Coreia do Norte raciona comida para controlar população, diz ONU

TÓQUIO - O representante especial da ONU para os Direitos Humanos na Coreia do Norte, Vitit Muntarbhorn, afirmou hoje que as torturas pioraram no país comunista e que a ajuda alimentícia é utilizada para controlar a população, em entrevista coletiva, em Tóquio, na qual antecipou as conclusões prévias de um relatório.

EFE |

Muntarbhorn conclamou "todo o sistema da ONU a atuar" e lamentou que não haja um compromisso político para que o Conselho de Segurança se pronuncie sobre os direitos humanos na Coreia do Norte.

"Cerca de 8 milhões de pessoas sofrem escassez de alimentos e o Programa Mundial de Alimentos dispõe de reservas para apenas 1,8 milhão", afirmou.

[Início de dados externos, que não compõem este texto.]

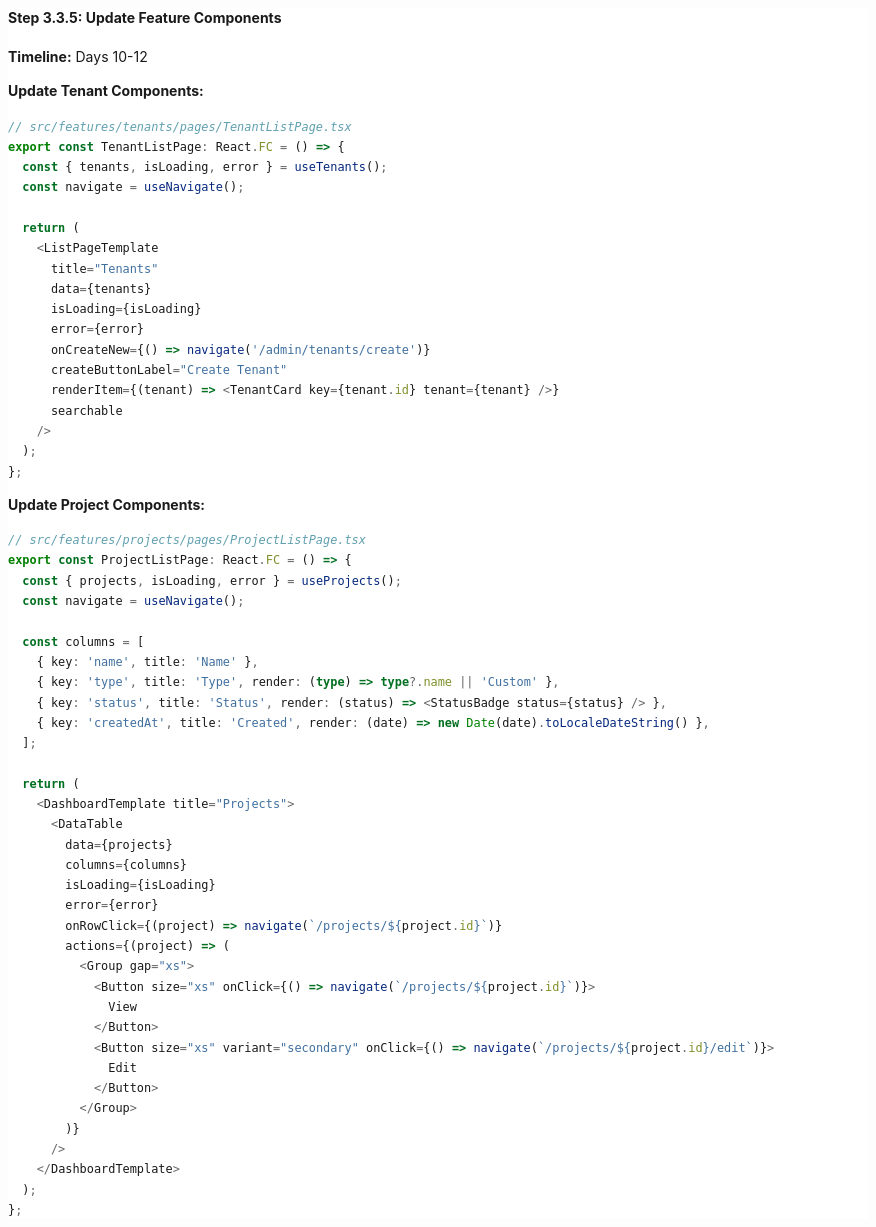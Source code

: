 #### Step 3.3.5: Update Feature Components
**Timeline:** Days 10-12

**Update Tenant Components:**
```typescript
// src/features/tenants/pages/TenantListPage.tsx
export const TenantListPage: React.FC = () => {
  const { tenants, isLoading, error } = useTenants();
  const navigate = useNavigate();
  
  return (
    <ListPageTemplate
      title="Tenants"
      data={tenants}
      isLoading={isLoading}
      error={error}
      onCreateNew={() => navigate('/admin/tenants/create')}
      createButtonLabel="Create Tenant"
      renderItem={(tenant) => <TenantCard key={tenant.id} tenant={tenant} />}
      searchable
    />
  );
};
```

**Update Project Components:**
```typescript
// src/features/projects/pages/ProjectListPage.tsx
export const ProjectListPage: React.FC = () => {
  const { projects, isLoading, error } = useProjects();
  const navigate = useNavigate();
  
  const columns = [
    { key: 'name', title: 'Name' },
    { key: 'type', title: 'Type', render: (type) => type?.name || 'Custom' },
    { key: 'status', title: 'Status', render: (status) => <StatusBadge status={status} /> },
    { key: 'createdAt', title: 'Created', render: (date) => new Date(date).toLocaleDateString() },
  ];

  return (
    <DashboardTemplate title="Projects">
      <DataTable
        data={projects}
        columns={columns}
        isLoading={isLoading}
        error={error}
        onRowClick={(project) => navigate(`/projects/${project.id}`)}
        actions={(project) => (
          <Group gap="xs">
            <Button size="xs" onClick={() => navigate(`/projects/${project.id}`)}>
              View
            </Button>
            <Button size="xs" variant="secondary" onClick={() => navigate(`/projects/${project.id}/edit`)}>
              Edit
            </Button>
          </Group>
        )}
      />
    </DashboardTemplate>
  );
};
```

Além disso, a Coreia do Norte mantém mais de 300 mil pessoas em campos de prisioneiros e de "reeducação" nos quais "pratica torturas e execuções públicas", afirmou o enviado da ONU, de nacionalidade tailandesa.

"Segundo meus relatórios, algumas prisões são como povoados onde se retém gente de todas as idades", assegurou.

O representante da ONU lembrou que a mulheres sofrem especialmente a discriminação da elite do país e são reprimidas duramente se tentarem comprar alimentos no mercado negro.

Quanto aos refugiados, assinalou que, embora no último ano tenha caído o número de norte-coreanos que tentam escapar do país pela fronteira com a China, "aumentaram os castigos".

O Estado, que gira em torno da personalidade do dirigente Kim Jong-il, exerce um ferrenho controle de comércio de subsistência, o que aumenta a dependência do Governo.

O representante tailandês da ONU exigiu de Pyongyang "ações imediatas" em matéria de direitos humanos e insistiu que o país precisa esclarecer a situação de sequestrados.

Ainda falta esclarecer o paradeiro de 17 pessoas raptadas pela Coreia do Norte, a maioria japoneses sequestrados no litoral japonês.

O enviado da ONU reuniu-se esta semana em Tóquio com o ministro de Relações Exteriores japonês, Hirofumi Nakasone, e parentes dos sequestrados e refugiados norte-coreanos, e assegurou que o Japão deve manter medidas de pressão e diálogo com Pyongyang.

"Se um país que não é capaz ou não está disposto a proteger seus cidadãos corresponde às leis internacionais defendê-los e, portanto, esse país não pode argumentar interferência em sua soberania", afirmou o representante da ONU.